*Task objective:* Find the lines of data that contain the string "distributed", then list them.

*Exercise data:*

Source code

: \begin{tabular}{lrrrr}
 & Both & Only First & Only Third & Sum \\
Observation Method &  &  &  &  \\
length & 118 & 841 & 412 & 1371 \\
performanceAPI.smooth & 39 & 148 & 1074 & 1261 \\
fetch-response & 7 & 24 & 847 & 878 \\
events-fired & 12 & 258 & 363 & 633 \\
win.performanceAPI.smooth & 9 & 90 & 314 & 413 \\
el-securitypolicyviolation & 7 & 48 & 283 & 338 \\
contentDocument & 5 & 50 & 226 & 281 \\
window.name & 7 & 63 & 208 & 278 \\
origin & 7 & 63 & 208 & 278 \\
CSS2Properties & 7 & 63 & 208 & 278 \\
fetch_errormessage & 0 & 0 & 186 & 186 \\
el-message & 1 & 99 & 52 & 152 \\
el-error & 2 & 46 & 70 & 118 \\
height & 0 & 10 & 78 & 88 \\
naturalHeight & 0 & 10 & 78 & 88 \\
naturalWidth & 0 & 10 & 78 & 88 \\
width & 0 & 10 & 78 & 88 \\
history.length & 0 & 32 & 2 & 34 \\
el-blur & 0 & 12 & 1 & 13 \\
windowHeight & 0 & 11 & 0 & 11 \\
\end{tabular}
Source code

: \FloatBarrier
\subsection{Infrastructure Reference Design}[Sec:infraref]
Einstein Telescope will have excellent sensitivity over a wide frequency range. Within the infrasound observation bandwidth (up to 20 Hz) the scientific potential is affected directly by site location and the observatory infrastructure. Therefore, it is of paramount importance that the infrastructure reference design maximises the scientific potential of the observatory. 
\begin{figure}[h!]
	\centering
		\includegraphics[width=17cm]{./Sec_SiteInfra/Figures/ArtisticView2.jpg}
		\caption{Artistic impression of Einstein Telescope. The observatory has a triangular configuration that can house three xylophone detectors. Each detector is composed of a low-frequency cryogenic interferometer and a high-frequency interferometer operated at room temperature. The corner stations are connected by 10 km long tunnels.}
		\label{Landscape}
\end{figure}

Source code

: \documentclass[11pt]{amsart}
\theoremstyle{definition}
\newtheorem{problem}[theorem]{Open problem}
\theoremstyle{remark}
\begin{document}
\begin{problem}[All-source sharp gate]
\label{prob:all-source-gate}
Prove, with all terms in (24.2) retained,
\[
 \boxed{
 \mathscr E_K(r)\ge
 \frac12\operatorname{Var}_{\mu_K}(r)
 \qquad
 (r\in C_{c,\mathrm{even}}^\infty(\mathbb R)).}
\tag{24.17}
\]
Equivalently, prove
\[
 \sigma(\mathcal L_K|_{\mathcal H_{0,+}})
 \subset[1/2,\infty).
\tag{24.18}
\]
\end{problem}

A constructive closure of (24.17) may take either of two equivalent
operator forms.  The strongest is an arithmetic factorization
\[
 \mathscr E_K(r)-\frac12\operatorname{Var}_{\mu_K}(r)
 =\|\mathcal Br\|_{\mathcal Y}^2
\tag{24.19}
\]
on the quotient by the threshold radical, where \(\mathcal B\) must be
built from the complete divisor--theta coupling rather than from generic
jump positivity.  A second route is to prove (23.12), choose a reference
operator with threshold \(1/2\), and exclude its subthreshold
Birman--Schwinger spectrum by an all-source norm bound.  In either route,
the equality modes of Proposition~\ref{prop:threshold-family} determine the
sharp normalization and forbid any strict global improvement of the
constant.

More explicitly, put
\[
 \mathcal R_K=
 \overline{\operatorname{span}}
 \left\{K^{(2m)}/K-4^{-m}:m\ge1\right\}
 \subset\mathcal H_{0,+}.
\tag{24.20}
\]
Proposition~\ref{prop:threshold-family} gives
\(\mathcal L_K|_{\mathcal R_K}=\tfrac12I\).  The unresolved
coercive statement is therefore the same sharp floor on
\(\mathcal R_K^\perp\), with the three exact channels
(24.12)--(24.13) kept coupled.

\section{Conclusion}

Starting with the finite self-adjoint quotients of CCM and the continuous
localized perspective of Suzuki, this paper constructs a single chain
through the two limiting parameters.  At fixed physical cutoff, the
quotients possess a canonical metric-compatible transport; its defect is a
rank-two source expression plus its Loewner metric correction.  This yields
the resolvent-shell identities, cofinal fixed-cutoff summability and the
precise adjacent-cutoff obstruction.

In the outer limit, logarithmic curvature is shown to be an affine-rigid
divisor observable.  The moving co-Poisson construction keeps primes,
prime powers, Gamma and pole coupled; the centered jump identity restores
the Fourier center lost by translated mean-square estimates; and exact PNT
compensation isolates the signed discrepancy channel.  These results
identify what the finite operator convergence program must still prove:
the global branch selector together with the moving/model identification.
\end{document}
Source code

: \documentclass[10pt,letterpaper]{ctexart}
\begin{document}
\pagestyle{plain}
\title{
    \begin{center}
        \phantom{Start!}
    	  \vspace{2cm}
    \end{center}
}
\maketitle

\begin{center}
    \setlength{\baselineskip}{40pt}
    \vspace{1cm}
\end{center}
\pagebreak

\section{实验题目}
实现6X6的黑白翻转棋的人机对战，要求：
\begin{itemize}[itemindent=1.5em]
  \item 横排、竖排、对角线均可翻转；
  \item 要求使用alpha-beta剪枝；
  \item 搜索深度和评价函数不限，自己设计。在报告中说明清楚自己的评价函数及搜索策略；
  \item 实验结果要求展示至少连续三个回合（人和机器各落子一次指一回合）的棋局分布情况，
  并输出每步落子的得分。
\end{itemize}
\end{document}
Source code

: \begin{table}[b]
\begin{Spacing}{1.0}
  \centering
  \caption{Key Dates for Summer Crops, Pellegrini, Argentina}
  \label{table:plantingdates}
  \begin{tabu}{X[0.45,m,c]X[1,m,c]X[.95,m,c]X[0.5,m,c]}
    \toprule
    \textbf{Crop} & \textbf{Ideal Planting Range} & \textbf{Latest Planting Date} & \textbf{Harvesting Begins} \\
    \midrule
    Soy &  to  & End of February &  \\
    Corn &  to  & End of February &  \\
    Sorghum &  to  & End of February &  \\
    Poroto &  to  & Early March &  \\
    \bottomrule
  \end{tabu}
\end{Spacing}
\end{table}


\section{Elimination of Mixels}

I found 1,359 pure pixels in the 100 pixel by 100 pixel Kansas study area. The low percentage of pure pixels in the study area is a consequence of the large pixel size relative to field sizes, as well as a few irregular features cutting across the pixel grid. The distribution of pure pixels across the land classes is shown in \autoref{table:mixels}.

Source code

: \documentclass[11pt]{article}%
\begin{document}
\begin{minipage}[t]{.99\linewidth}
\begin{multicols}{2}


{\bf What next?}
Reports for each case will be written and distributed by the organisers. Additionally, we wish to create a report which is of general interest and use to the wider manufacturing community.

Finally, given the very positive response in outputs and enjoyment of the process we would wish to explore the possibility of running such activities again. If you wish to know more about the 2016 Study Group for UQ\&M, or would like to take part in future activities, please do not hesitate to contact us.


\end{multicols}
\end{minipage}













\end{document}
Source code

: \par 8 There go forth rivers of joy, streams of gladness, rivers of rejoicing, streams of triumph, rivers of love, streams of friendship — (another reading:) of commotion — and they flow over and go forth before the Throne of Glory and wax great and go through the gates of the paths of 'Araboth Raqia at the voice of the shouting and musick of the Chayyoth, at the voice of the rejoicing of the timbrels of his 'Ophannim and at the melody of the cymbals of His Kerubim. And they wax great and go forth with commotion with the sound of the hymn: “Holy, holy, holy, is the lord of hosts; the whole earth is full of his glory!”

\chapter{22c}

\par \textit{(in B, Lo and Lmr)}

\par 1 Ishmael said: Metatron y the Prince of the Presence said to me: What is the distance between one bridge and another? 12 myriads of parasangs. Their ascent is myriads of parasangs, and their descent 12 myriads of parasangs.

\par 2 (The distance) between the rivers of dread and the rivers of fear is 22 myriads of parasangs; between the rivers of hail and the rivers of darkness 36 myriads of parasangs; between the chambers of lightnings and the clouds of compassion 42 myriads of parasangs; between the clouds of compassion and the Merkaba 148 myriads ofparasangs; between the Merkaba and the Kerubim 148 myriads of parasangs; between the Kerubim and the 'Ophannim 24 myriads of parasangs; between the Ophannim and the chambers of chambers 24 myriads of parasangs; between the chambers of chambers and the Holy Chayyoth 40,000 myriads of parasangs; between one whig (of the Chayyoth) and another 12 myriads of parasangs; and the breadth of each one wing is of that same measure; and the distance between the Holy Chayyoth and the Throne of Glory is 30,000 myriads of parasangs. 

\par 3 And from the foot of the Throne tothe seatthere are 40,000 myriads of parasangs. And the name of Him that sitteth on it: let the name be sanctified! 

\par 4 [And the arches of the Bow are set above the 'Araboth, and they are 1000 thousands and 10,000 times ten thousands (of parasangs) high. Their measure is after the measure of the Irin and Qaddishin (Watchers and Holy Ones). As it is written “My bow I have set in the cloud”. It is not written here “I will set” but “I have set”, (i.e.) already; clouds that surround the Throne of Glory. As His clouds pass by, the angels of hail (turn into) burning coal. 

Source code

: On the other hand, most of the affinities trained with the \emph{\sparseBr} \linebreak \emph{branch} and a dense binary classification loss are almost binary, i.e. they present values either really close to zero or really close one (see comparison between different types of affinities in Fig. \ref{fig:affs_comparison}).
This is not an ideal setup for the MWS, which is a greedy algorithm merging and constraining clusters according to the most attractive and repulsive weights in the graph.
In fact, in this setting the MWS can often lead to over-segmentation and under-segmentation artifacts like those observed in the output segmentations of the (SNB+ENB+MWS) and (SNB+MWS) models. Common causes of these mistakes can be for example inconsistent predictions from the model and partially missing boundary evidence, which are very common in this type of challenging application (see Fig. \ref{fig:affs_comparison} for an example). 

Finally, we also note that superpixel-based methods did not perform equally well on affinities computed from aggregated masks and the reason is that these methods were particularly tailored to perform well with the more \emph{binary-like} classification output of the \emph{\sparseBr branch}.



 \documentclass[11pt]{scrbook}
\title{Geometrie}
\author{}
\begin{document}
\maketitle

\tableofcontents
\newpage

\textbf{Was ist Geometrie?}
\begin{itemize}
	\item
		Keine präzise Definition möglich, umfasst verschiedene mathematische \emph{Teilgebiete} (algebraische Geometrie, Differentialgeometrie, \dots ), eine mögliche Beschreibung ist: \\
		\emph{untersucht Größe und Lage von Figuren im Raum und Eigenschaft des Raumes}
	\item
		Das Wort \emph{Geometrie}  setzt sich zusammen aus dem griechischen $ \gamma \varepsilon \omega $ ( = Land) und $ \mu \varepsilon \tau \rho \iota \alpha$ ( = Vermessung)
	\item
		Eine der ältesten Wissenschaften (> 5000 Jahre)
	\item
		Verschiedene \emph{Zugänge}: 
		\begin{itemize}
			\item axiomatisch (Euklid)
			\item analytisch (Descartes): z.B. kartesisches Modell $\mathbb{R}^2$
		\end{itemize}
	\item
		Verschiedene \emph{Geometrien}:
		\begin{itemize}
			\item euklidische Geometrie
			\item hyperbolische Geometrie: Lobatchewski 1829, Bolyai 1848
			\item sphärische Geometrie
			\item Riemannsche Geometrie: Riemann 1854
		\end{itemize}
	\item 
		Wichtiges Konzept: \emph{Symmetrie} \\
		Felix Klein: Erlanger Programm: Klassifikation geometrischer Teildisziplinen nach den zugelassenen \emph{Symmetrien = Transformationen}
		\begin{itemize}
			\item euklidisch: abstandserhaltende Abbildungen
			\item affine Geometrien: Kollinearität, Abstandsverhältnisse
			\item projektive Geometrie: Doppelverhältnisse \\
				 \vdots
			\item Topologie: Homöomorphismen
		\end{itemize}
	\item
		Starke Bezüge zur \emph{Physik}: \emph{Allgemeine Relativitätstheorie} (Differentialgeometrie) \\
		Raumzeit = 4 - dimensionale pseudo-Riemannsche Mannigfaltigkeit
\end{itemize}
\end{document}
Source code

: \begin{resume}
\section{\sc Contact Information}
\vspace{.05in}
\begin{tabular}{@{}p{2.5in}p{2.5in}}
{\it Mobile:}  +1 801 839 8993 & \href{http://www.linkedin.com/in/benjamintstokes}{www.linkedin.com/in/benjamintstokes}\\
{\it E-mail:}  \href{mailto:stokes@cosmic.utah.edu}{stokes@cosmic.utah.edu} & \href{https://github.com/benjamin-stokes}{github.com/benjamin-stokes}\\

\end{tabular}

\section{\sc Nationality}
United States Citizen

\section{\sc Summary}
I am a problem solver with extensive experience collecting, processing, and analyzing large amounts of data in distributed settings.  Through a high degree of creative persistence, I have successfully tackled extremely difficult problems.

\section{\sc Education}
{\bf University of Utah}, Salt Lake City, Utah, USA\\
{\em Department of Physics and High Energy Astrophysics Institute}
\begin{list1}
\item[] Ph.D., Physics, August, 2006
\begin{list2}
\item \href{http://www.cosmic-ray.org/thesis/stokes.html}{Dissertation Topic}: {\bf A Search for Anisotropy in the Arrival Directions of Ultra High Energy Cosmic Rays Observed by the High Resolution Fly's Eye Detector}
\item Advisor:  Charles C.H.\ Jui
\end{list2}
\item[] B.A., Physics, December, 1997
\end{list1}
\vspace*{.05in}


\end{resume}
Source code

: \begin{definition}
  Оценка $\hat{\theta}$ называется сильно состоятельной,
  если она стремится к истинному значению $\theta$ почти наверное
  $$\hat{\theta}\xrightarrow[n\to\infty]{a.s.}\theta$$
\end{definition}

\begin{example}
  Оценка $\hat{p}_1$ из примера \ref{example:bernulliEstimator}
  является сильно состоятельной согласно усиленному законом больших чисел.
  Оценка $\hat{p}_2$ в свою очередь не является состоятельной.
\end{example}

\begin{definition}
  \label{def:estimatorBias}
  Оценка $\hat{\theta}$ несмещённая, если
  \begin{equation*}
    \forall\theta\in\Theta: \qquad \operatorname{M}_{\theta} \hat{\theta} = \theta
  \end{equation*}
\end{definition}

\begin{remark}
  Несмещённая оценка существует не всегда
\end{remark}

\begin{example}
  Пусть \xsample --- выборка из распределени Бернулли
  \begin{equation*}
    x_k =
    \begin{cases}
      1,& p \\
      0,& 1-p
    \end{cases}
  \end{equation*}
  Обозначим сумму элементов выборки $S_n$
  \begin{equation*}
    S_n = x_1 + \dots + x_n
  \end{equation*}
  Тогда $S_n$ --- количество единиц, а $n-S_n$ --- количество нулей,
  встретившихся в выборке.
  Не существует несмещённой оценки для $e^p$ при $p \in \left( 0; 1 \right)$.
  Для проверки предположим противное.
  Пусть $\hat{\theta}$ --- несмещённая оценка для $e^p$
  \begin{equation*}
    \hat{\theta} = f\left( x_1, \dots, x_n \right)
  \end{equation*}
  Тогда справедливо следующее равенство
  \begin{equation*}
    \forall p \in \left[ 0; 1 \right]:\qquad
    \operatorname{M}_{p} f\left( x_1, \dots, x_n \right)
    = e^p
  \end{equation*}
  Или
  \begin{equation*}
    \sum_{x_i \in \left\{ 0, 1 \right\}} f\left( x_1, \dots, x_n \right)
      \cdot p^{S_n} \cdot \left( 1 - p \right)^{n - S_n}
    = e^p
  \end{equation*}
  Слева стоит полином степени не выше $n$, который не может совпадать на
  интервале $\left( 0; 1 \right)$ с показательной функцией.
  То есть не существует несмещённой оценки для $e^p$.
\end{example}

*Exercise response:*
Reports for each case will be written and distributed by the organisers. Additionally, we wish to create a report which is of general interest and use to the wider manufacturing community.
I am a problem solver with extensive experience collecting, processing, and analyzing large amounts of data in distributed settings.  Through a high degree of creative persistence, I have successfully tackled extremely difficult problems.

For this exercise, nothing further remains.